Tools for working with multiplier Hopf algebras

TL;DR

This paper develops tools for analyzing multiplier Hopf algebras, focusing on module extension techniques and the covering method, to handle the complexities arising from non-unital algebras and coproducts into multiplier algebras.

Contribution

It introduces a systematic approach to extending modules and explains the covering technique for coproducts in multiplier Hopf algebras, with numerous examples.

Findings

Extended modules provide a broader framework for non-unital algebras.

The covering technique is rigorously explained and illustrated.

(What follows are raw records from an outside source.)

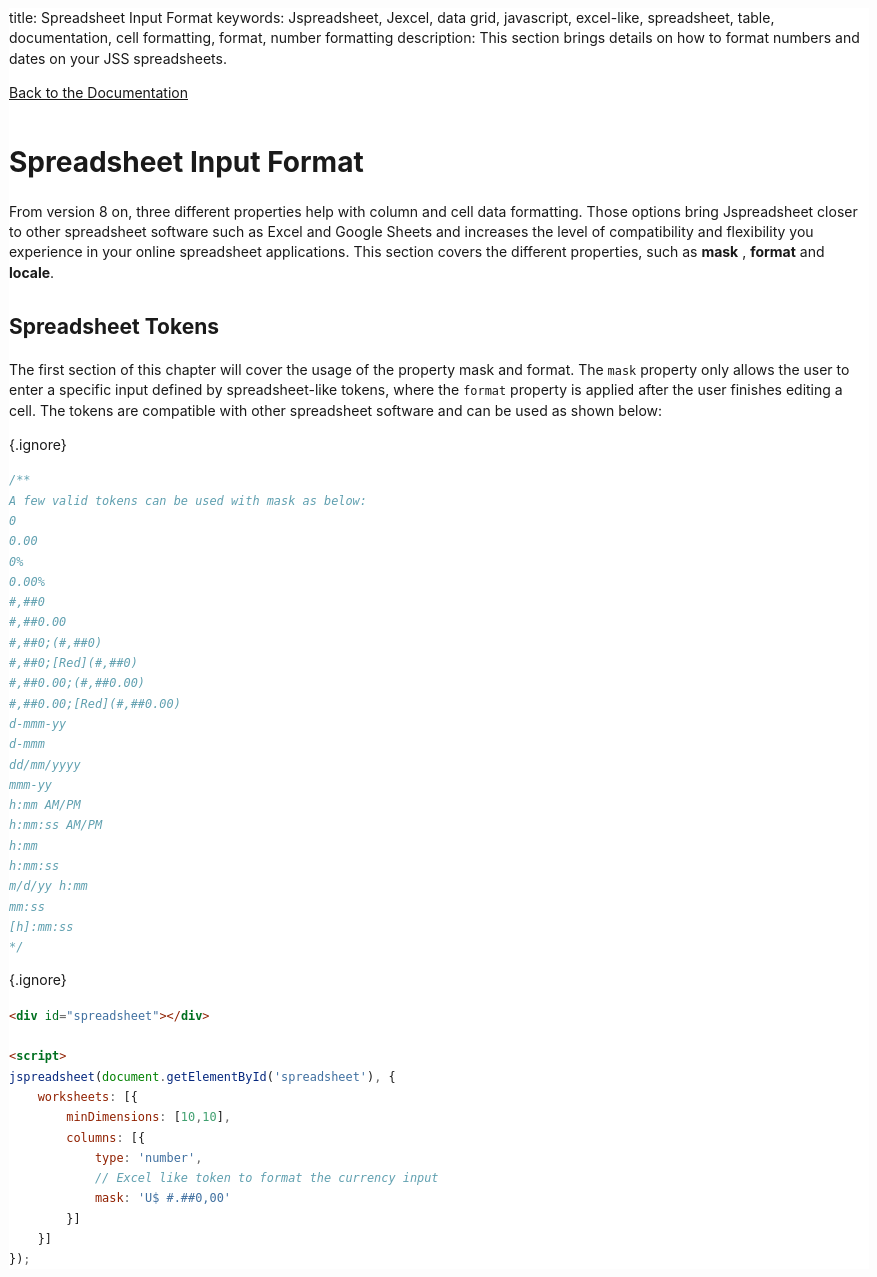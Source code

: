 title: Spreadsheet Input Format
keywords: Jspreadsheet, Jexcel, data grid, javascript, excel-like, spreadsheet, table, documentation, cell formatting, format, number formatting
description: This section brings details on how to format numbers and dates on your JSS spreadsheets.

[Back to the Documentation](/docs/v9 "Back to the documentation section")

# Spreadsheet Input Format

From version 8 on, three different properties help with column and cell data formatting. Those options bring Jspreadsheet closer to other spreadsheet software such as Excel and Google Sheets and increases the level of compatibility and flexibility you experience in your online spreadsheet applications. This section covers the different properties, such as **mask** , **format** and **locale**. 

## Spreadsheet Tokens

The first section of this chapter will cover the usage of the property mask and format. The `mask` property only allows the user to enter a specific input defined by spreadsheet-like tokens, where the `format` property is applied after the user finishes editing a cell. The tokens are compatible with other spreadsheet software and can be used as shown below: 

{.ignore}
```javascript
/**
A few valid tokens can be used with mask as below:
0
0.00
0%
0.00%
#,##0
#,##0.00
#,##0;(#,##0)
#,##0;[Red](#,##0)
#,##0.00;(#,##0.00)
#,##0.00;[Red](#,##0.00)
d-mmm-yy
d-mmm
dd/mm/yyyy
mmm-yy
h:mm AM/PM
h:mm:ss AM/PM
h:mm
h:mm:ss
m/d/yy h:mm
mm:ss
[h]:mm:ss
*/
```

{.ignore}
```html
<div id="spreadsheet"></div>

<script>
jspreadsheet(document.getElementById('spreadsheet'), {
    worksheets: [{
        minDimensions: [10,10],
        columns: [{
            type: 'number',
            // Excel like token to format the currency input
            mask: 'U$ #.##0,00'
        }]
    }]
});
```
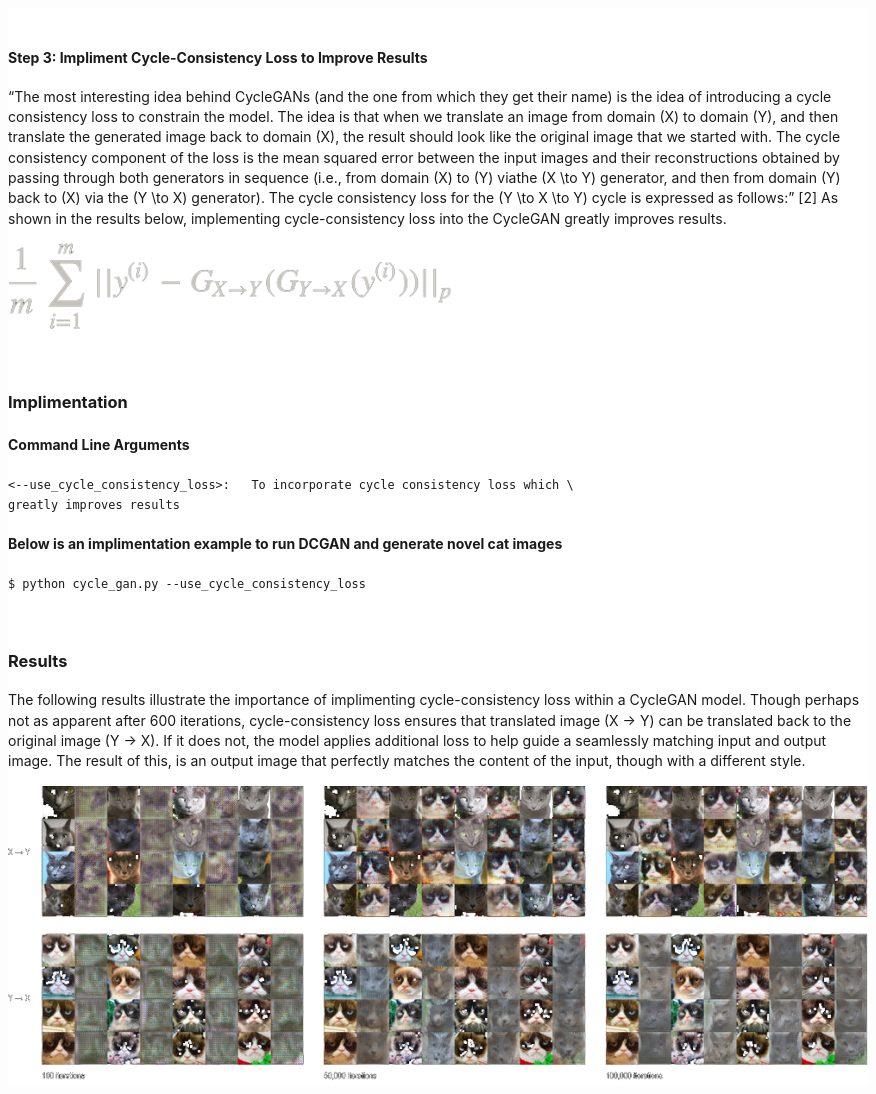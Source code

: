 <br>

#### Step 3: Impliment Cycle-Consistency Loss to Improve Results

“The most interesting idea behind CycleGANs (and the one from which they get their name) is the idea of introducing a cycle consistency loss to constrain the model. The idea is that when we translate an image from domain \(X\) to domain \(Y\), and then translate the generated image back to domain \(X\), the result should look like the original image that we started with. The cycle consistency component of the loss is the mean squared error between the input images and their reconstructions obtained by passing through both generators in sequence (i.e., from domain \(X\) to \(Y\) viathe \(X \to Y\) generator, and then from domain \(Y\) back to \(X\) via the \(Y \to X\) generator). The cycle consistency loss for the \(Y \to X \to Y\) cycle is expressed as follows:” [2] As shown in the results below, implementing cycle-consistency loss into the CycleGAN greatly improves results.

![](images/cyclegan_loss.png)

<br>

### Implimentation

#### Command Line Arguments

```
<--use_cycle_consistency_loss>:   To incorporate cycle consistency loss which \
greatly improves results
```

#### Below is an implimentation example to run DCGAN and generate novel cat images

```
$ python cycle_gan.py --use_cycle_consistency_loss
```

<br>

### Results

The following results illustrate the importance of implimenting cycle-consistency loss within a CycleGAN model.  Though perhaps not as apparent after 600 iterations, cycle-consistency loss ensures that translated image (X -> Y) can be translated back to the original image (Y -> X).  If it does not, the model applies additional loss to help guide a seamlessly matching input and output image.  The result of this, is an output image that perfectly matches the content of the input, though with a different style.

![](images/results.png)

Examples demonstrate the applicability of the tools in various contexts.

Abstract

Let $(A,\Delta)$ be a multiplier Hopf algebra. In general, the underlying algebra $A$ need not have an identity and the coproduct $\Delta$ does not map $A$ into $A\otimes A$ but rather into its multiplier algebra $M(A\otimes A)$. In this paper, we study {\it some tools} that are frequently used when dealing with such multiplier Hopf algebras and that are typical for working with algebras without identity in this context. The {\it basic ingredient} is a unital left $A$-module $X$. And the basic construction is that of extending the module by looking at linear maps $\rho:A\to X$ satisfying $\rho(aa')=a\rho(a')$ where $a,a'\in A$. We write the module action as multiplication. Of course, when $x\in X$, and when $\rho(a)=ax$, we get such a linear map. And if $A$ has an identity, all linear maps $\rho$ have this form for $x=\rho(1)$. However, the point is that in the case of a non-unital algebra, the space of such maps is in general strictly bigger than $X$ itself. We get an {\it extended module}, denoted by $\bar X$ (for reasons that will be explained in the paper). We study all sorts of more complicated situations where such extended modules occur and we illustrate all of this with {\it several examples}, from very simple ones to more complex ones where iterated extensions come into play. We refer to cases that appear in the literature. We use this basic idea of extending modules to explain, in a more rigorous way, the so-called {\it covering technique}, which is needed when using {\it Sweedler notations} for coproducts and coactions. Again, we give many examples and refer to the existing literature where this technique is applied.